= Directions for this task =
Read the records below and report each line in which "backend" occurs.

--- Material shown Enclosed Below ---

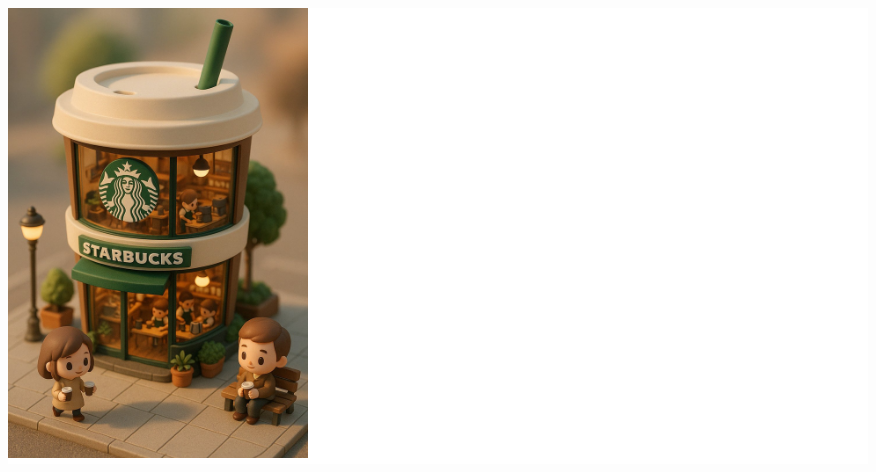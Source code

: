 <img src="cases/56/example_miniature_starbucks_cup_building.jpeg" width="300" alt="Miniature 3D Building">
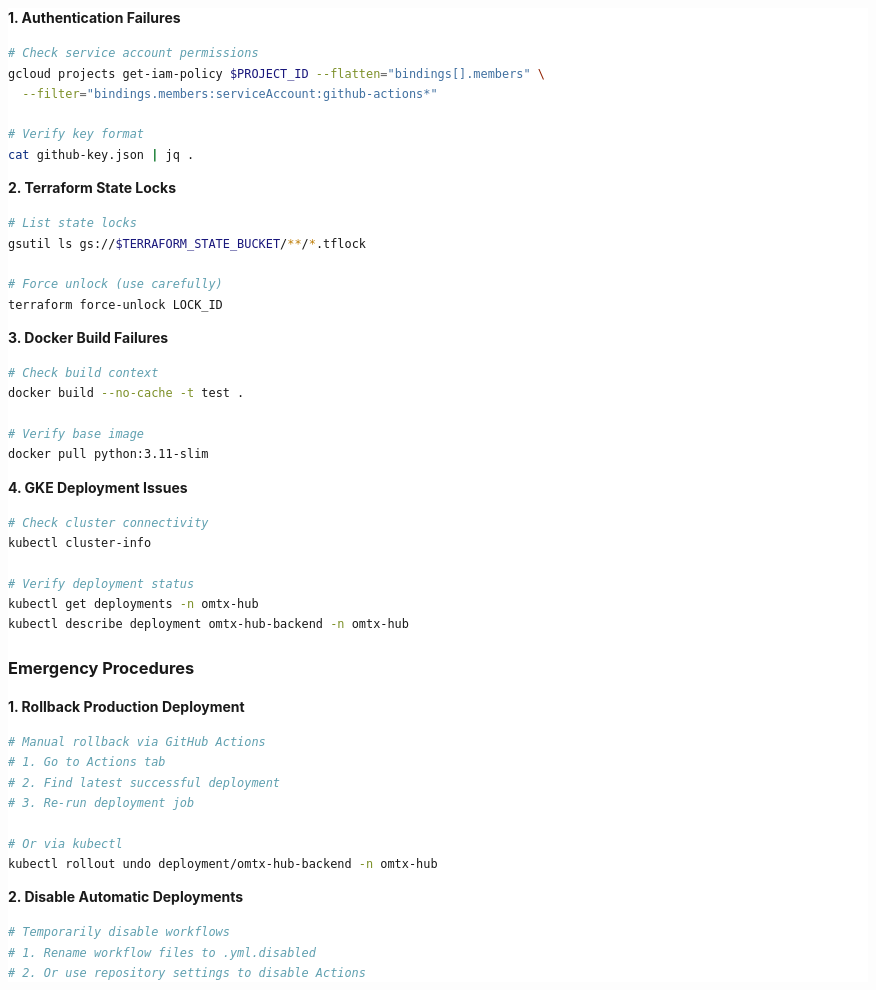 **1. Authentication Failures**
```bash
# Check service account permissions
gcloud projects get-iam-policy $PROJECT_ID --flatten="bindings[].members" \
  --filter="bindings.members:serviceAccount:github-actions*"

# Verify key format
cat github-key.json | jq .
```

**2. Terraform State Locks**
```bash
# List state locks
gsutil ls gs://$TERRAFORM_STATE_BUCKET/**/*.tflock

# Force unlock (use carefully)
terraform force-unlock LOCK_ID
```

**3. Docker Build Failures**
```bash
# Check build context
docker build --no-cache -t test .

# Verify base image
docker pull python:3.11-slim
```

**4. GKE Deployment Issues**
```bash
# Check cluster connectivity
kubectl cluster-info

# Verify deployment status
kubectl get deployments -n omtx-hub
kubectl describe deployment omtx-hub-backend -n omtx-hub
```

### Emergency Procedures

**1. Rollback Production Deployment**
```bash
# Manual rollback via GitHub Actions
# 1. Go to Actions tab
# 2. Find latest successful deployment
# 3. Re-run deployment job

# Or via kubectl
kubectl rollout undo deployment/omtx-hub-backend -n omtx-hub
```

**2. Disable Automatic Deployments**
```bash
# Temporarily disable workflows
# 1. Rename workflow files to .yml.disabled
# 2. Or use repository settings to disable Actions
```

--- End of Enclosed Material shown ---

= Solved exercise =
kubectl describe deployment omtx-hub-backend -n omtx-hub
kubectl rollout undo deployment/omtx-hub-backend -n omtx-hub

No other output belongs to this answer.